* **About this task**: Start your answer with the line containing "通过 Groth16 在链上验证投票合法性与计票正确性；" and end it with the last line of the records below, retyping every line between exactly and adding nothing.

[Items from a data source]
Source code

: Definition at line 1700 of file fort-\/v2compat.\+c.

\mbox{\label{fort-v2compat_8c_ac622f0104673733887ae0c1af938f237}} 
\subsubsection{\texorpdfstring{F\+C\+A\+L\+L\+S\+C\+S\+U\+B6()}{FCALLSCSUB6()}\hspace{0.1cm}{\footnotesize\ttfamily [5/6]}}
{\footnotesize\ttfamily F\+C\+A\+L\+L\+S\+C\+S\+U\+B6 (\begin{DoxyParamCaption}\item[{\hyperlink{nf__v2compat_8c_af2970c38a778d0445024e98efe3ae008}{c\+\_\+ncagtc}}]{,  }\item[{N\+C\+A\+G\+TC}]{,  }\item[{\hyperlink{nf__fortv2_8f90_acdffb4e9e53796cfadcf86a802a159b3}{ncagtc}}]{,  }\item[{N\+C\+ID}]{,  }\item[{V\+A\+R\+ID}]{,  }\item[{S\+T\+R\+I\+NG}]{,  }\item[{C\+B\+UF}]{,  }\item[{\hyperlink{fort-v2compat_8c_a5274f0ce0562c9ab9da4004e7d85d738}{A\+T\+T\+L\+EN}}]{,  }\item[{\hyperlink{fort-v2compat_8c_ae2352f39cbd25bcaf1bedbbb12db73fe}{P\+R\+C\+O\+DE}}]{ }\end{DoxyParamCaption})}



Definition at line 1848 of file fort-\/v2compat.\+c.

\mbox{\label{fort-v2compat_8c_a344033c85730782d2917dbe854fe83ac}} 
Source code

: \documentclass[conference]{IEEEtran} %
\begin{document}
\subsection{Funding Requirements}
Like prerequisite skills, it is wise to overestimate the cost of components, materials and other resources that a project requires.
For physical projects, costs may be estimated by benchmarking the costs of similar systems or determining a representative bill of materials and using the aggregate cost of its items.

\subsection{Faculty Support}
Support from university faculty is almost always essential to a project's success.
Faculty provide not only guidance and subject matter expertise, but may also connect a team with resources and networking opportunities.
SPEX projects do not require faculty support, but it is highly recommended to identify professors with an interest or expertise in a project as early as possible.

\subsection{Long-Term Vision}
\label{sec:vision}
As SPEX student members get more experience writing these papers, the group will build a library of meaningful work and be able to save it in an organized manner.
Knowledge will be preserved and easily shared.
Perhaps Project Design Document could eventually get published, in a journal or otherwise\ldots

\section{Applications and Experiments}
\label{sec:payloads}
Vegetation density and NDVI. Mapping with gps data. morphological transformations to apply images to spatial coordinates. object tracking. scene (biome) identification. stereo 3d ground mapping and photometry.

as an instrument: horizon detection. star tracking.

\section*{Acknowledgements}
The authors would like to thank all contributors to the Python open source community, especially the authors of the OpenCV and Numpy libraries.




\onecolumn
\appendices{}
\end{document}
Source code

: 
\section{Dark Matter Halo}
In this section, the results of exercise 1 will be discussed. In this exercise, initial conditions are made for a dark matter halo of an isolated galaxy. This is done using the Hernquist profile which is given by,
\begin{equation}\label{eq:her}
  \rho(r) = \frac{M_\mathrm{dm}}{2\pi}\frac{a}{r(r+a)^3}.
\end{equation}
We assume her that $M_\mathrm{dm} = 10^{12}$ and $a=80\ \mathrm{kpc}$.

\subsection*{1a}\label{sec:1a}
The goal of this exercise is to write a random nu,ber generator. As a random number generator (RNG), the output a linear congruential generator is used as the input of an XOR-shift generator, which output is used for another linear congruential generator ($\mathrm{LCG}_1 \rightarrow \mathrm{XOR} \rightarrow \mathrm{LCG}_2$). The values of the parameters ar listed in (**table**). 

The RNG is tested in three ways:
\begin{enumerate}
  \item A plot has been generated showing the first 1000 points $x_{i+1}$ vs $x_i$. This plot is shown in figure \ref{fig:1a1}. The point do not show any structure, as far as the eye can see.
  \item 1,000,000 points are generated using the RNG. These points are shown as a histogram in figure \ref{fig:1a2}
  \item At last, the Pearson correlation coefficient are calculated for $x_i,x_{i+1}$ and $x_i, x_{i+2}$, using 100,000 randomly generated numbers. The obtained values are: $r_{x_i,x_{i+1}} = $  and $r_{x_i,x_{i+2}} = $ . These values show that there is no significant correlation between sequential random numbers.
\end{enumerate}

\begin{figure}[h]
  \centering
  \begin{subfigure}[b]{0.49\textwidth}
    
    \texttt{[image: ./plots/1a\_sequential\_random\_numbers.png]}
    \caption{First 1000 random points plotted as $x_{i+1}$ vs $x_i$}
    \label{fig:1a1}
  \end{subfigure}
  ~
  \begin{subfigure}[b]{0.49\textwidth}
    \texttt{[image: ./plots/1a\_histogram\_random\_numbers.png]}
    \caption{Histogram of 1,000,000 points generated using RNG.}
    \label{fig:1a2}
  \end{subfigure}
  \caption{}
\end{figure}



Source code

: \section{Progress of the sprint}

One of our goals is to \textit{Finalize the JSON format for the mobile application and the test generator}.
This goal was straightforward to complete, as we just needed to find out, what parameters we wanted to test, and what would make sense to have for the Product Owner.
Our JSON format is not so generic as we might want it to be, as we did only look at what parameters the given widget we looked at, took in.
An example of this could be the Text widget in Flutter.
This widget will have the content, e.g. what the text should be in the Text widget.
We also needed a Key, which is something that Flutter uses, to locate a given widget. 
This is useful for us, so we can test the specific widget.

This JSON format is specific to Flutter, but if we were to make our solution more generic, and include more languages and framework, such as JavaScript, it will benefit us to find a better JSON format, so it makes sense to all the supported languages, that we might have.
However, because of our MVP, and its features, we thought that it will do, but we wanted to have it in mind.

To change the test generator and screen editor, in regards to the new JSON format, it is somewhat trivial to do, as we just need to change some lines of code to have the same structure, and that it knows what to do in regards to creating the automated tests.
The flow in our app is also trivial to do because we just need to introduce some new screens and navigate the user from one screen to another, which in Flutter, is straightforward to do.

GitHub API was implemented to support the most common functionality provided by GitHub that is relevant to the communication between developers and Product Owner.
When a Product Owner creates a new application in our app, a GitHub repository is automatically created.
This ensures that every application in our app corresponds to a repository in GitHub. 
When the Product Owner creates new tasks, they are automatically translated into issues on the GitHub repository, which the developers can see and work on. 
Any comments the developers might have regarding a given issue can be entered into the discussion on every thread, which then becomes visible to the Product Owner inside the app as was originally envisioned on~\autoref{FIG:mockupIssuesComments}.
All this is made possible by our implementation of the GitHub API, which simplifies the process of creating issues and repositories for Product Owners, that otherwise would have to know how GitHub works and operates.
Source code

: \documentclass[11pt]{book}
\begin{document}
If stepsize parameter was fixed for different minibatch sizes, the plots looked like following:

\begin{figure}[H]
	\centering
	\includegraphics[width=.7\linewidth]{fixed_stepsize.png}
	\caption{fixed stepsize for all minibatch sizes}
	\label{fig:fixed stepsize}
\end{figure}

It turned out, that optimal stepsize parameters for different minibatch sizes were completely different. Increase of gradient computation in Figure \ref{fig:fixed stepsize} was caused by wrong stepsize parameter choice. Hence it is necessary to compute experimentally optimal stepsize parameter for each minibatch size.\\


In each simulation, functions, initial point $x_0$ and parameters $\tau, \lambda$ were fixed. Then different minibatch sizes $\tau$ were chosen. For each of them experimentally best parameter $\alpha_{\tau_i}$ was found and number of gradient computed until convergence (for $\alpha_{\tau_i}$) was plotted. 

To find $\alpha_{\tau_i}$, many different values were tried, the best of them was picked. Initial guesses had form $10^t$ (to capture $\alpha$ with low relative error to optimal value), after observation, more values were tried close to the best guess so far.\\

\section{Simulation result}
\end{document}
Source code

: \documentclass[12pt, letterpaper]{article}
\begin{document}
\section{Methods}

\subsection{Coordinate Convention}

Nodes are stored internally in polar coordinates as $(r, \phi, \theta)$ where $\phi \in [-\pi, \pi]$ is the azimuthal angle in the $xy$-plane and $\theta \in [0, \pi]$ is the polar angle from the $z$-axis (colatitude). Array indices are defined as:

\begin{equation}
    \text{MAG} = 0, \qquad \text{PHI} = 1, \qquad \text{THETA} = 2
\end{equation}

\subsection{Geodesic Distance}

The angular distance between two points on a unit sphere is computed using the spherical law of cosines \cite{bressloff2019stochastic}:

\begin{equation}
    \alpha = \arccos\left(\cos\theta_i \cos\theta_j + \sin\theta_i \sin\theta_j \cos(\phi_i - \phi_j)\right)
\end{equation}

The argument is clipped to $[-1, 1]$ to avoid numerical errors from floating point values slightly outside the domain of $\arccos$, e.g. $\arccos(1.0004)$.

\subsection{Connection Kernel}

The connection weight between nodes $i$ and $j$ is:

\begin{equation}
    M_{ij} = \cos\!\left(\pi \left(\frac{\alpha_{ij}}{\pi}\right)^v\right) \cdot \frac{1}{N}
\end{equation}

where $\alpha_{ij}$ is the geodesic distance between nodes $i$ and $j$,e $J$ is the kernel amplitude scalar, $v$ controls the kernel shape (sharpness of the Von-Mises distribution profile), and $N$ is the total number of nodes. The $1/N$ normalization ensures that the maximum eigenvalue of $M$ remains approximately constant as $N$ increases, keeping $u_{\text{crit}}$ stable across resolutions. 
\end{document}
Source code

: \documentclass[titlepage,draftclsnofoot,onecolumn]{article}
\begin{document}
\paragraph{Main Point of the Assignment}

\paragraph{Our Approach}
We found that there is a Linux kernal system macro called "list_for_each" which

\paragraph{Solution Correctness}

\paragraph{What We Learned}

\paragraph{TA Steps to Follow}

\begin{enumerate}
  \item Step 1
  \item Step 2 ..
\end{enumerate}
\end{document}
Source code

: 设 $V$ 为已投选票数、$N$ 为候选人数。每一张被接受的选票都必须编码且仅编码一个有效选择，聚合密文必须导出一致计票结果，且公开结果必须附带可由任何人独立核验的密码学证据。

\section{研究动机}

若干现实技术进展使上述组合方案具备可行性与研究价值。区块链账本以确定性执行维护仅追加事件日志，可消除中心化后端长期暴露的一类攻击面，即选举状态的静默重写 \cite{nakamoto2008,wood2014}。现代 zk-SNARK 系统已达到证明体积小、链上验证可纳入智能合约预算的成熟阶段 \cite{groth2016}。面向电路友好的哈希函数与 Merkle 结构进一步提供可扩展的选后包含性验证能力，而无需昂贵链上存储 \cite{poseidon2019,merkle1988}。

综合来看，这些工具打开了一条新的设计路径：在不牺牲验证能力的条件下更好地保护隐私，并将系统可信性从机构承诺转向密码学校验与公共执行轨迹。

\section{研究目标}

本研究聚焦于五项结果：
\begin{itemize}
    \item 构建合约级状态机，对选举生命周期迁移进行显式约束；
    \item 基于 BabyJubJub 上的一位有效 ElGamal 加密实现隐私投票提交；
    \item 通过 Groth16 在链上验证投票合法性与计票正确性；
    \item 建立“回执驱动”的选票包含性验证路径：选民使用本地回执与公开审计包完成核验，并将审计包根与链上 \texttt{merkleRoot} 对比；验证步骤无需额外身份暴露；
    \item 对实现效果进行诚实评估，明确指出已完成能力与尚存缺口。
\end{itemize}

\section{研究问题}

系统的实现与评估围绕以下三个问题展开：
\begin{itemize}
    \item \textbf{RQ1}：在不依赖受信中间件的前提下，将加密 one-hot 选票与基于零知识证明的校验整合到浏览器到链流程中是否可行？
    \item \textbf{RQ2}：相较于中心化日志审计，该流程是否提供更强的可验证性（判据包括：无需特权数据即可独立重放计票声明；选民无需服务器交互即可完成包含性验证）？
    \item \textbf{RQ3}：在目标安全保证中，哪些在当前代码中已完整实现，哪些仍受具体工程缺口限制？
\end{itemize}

* **Written answer**:
    \item 通过 Groth16 在链上验证投票合法性与计票正确性；
    \item 建立“回执驱动”的选票包含性验证路径：选民使用本地回执与公开审计包完成核验，并将审计包根与链上 \texttt{merkleRoot} 对比；验证步骤无需额外身份暴露；
    \item 对实现效果进行诚实评估，明确指出已完成能力与尚存缺口。
\end{itemize}

\section{研究问题}

系统的实现与评估围绕以下三个问题展开：
\begin{itemize}
    \item \textbf{RQ1}：在不依赖受信中间件的前提下，将加密 one-hot 选票与基于零知识证明的校验整合到浏览器到链流程中是否可行？
    \item \textbf{RQ2}：相较于中心化日志审计，该流程是否提供更强的可验证性（判据包括：无需特权数据即可独立重放计票声明；选民无需服务器交互即可完成包含性验证）？
    \item \textbf{RQ3}：在目标安全保证中，哪些在当前代码中已完整实现，哪些仍受具体工程缺口限制？
\end{itemize}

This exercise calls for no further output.